One of the first things you’ll want to do is sit down together and create a schedule. Block out times where they are required to be online for classes or meetings. Next, add any other obligations they have, such as extracurriculars or tutoring. Then you can spread out different subjects across the remaining time, allowing longer blocks for classes that are more challenging or demanding.

Don’t forget to build in break times too! Your child will need some time to relax, move around, eat, and refocus. You can vary the length between 5–10 minutes breaks to stretch versus 30–45 minute breaks for lunch and walk or another activity.

Stay Organized

Your child will be able to complete their work more quickly if they have everything they need at their workspace. Make sure they’re not wasting time looking for a pencil or calculator or trying to find the link to log on to a website. Bookmark commonly used sites, write down login names and passwords, and keep supplies stocked and ready. Also, set your child up in a quiet space where they can focus and will not have a lot of distractions.


In addition to making a schedule, help your child prioritize tasks. What definitely needs to be done and turned in today? What can wait until later? What long-term projects need to be broken down into smaller tasks? You can also plan things out according to your child’s strengths. If you know that math is the hardest for them, perhaps arrange for them to do that work in the morning when they are most alert and focused. If they love reading or science, that can be something they do in the afternoon when they’re starting to wear out to keep them energized and excited.

Set Expectations

Work with your child to get in the habit of writing down deadlines and due dates. Make a visual calendar so they can see what needs to be done when and can move things around as necessary. Set expectations such as having to get certain assignments completed each day and reading for a specified amount of time before they’re allowed to watch TV, ride their bike, or chat with friends. Make sure they know the consequences of not having their work done too.

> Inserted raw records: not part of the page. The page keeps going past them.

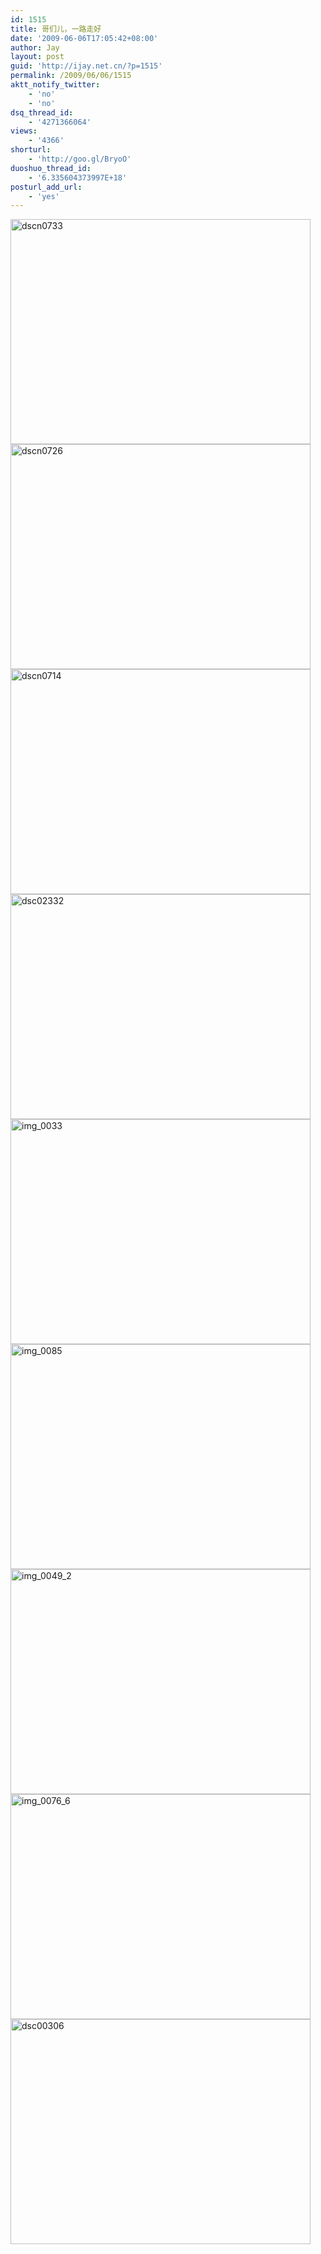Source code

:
```yaml
---
id: 1515
title: 哥们儿，一路走好
date: '2009-06-06T17:05:42+08:00'
author: Jay
layout: post
guid: 'http://ijay.net.cn/?p=1515'
permalink: /2009/06/06/1515
aktt_notify_twitter:
    - 'no'
    - 'no'
dsq_thread_id:
    - '4271366064'
views:
    - '4366'
shorturl:
    - 'http://goo.gl/BryoO'
duoshuo_thread_id:
    - '6.335604373997E+18'
posturl_add_url:
    - 'yes'
---
```


<img class="alignnone size-medium wp-image-1510" title="dscn0733" src="http://www.jayxu.com/log/wp-content/uploads/2009/06/dscn0733.jpg" alt="dscn0733" width="480" height="360" />

<img class="alignnone size-medium wp-image-1512" title="dscn0726" src="http://www.jayxu.com/log/wp-content/uploads/2009/06/dscn0726.jpg" alt="dscn0726" width="480" height="360" />

<img class="alignnone size-medium wp-image-1514" title="dscn0714" src="http://www.jayxu.com/log/wp-content/uploads/2009/06/dscn0714.jpg" alt="dscn0714" width="480" height="360" />

<img class="alignnone size-medium wp-image-1511" title="dsc02332" src="http://www.jayxu.com/log/wp-content/uploads/2009/06/dsc02332.jpg" alt="dsc02332" width="480" height="360" />

<img class="alignnone size-medium wp-image-1520" title="img_0033" src="http://www.jayxu.com/log/wp-content/uploads/2009/06/img_0033.jpg" alt="img_0033" width="480" height="360" />

<img class="alignnone size-medium wp-image-1518" title="img_0085" src="http://www.jayxu.com/log/wp-content/uploads/2009/06/img_0085.jpg" alt="img_0085" width="480" height="360" />

<img class="alignnone size-medium wp-image-1517" title="img_0049_2" src="http://www.jayxu.com/log/wp-content/uploads/2009/06/img_0049_2.jpg" alt="img_0049_2" width="480" height="360" />

<img class="alignnone size-medium wp-image-1519" title="img_0076_6" src="http://www.jayxu.com/log/wp-content/uploads/2009/06/img_0076_6.jpg" alt="img_0076_6" width="480" height="360" />

<img class="alignnone size-medium wp-image-1521" title="dsc00306" src="http://www.jayxu.com/log/wp-content/uploads/2009/06/dsc00306.jpg" alt="dsc00306" width="480" height="360" />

Just because classes are being held online does not mean students will not be accountable for doing their work, studying, and completing projects. Teachers are working hard to make sure students are staying on track with grade-level curriculum and state standards. If your child is struggling to stay organized, manage their time, and keep up with content and assignments, Crafting Scholars is here to help. We are offering a variety of programs this fall to support students in being more successful with remote learning while mastering necessary skills and concepts. Contact us today to learn more about available courses and what may be a good fit for your child’s needs.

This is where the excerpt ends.